No obstante, los datos no imponen su significado automáticamente, sino que se ofrecen para ser interpretados por cada uno a partir del conjunto complejo de circunstancias de su vida. Para unos, esos datos significarán la existencia de un límite, y quizá incluso una amenaza peligrosa para la propia autorrealización; por eso deberán ser sometidos mediante el conocimiento y el poder soberanos del sujeto que prefiere absolutizarse en su soledad. Para otros significarán, en cambio, la posibilidad gratuita de llegar a ser uno mismo, manifestarán el fundamento de una confianza que hace posible la propia libertad en la compañía de otros/de Otro. Para los primeros, los datos indican una imposición inaceptable –¿de quién?– de la que hay que emanciparse; para los segundos significan un don, que suscita el agradecimiento. Ratzinger hace notar que esta posición primordial en la realidad y su interpretación según alguna de las dos direcciones indicadas constituye radicalmente el principio de la cuestión de Dios y viene antes de las “pruebas”. Como las dos interpretaciones son posibles –y todos adoptamos una u otra– pero no son igualmente razonables, es imprescindible ejercer, desde dentro de la existencia concreta, la crítica racional y sistemática que permita reconocer cuál de las interpretaciones da cuenta mejor de todos los factores de la realidad. Los distintos recorridos especulativos que llamamos “pruebas de la existencia de Dios” adquieren su fuerza probatoria cuando se entroncan en esta primera decisión racional del hombre sobre su propia situación en el mundo y la desarrollan de modo crítico y sistemático. En esa decisión están implicadas a la vez la razón y la libertad, de manera que las pruebas de la existencia de Dios no pueden tener nunca el carácter de una prueba científica, en la que el sujeto permanezca fuera del experimento, fuera del razonamiento. En la cuestión de Dios el hombre no puede situarse como puro observador, sino que está siempre dentro del experimento [12]. Una vez hecha esta aclaración, que considera decisiva, el teólogo bávaro se ha servido de casi todos los tipos de pruebas habituales en el Tratado de Dios, tanto las antropológicas como las cosmológicas y las histórico-religiosas.

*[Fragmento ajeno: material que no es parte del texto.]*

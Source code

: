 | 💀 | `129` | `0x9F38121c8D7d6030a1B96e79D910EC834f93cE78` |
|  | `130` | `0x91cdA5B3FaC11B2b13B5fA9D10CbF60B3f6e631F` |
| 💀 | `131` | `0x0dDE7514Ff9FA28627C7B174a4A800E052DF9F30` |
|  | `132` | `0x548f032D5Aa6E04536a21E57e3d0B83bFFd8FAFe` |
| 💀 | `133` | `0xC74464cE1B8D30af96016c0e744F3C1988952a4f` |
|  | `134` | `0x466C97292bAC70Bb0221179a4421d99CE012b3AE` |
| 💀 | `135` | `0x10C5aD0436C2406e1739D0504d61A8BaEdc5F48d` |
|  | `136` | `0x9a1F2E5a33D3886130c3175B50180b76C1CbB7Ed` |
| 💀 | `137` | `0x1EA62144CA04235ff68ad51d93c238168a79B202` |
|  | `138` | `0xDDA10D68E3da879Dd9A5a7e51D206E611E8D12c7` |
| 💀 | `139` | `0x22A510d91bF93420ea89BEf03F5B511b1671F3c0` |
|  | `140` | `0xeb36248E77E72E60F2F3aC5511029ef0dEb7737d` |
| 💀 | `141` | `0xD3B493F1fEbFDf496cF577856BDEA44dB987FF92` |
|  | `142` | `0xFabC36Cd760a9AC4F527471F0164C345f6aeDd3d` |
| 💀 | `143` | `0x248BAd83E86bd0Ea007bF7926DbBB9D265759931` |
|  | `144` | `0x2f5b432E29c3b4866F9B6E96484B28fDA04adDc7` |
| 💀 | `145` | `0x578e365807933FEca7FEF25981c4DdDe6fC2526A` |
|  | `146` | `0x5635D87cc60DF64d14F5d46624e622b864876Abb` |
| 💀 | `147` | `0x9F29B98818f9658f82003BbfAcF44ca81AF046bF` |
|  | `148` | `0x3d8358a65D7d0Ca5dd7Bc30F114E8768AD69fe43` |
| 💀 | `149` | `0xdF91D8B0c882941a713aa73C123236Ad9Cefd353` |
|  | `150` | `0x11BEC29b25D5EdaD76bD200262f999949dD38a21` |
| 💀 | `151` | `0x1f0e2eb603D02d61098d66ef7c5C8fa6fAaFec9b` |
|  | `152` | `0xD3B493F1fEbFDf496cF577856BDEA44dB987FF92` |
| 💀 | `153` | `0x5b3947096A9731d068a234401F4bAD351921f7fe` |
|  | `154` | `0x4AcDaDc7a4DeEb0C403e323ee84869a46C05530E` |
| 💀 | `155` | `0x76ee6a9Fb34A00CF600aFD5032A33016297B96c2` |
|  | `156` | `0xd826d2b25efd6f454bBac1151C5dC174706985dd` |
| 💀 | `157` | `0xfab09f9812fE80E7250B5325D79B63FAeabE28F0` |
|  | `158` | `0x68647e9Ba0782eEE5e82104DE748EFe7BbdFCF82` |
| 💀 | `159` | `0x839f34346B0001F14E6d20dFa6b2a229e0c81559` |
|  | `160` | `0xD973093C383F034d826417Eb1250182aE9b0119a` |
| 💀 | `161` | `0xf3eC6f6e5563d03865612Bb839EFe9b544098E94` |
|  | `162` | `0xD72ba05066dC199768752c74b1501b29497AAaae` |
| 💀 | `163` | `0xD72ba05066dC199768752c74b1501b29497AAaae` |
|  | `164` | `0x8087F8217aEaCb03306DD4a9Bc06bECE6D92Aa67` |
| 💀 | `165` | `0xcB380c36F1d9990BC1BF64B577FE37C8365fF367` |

En el ámbito antropológico hemos visto aparecer con frecuencia su argumentación a propósito de la cuestión del sentido y de la felicidad de la vida humana, así como la argumentación de tipo moral sobre la relación entre Dios y la conciencia. Reclama la validez del contenido de lo que tradicionalmente se denomina “ley natural”, aunque reconozca que algunas de las fórmulas con las que se ha presentado sean inadecuadas para nuestra situación actual.
Como ya dijimos, una de las convicciones más características de Ratzinger es la de que la fe en Dios conlleva la posibilidad de entender la realidad. Dada su apertura hacia los argumentos científicos, rehace en diálogo con ellos el camino de las pruebas cosmológicas, mostrando cómo la existencia de Dios asegura la inteligibilidad metafísica de las distintas leyes y movimientos del mundo creado. Al ser éste un terreno delicado, nuestro teólogo sortea cuidadosamente el riesgo de concebir a Dios como un fundamento de las leyes cosmológicas físicas que lo reduzca a una pura función dentro de una cosmovisión (al estilo de ciertas corrientes “creacionistas”), o como un primer ente de la misma condición ontológica que los otros entes, aunque fuese el primero.
No menos frecuente ha sido su recurso a la historia de la humanidad para mostrar la existencia de Dios: es típico de su pensamiento el examen de la tríada politeísmo-monoteísmo-ateísmo tal y como ha ido apareciendo en las distintas culturas y religiones. Cabe sugerir que la historia de las religiones le ofrece un espacio privilegiado en el que ubicar las preguntas antropológicas, morales o cosmológicas sobre Dios. Por un lado esto muestra su facilidad para desplegar los argumentos especulativos en un contexto histórico, y por otro, confirma su inclinación a comparar los argumentos religioso-filosóficos de la humanidad con la fe de Israel y de la Iglesia.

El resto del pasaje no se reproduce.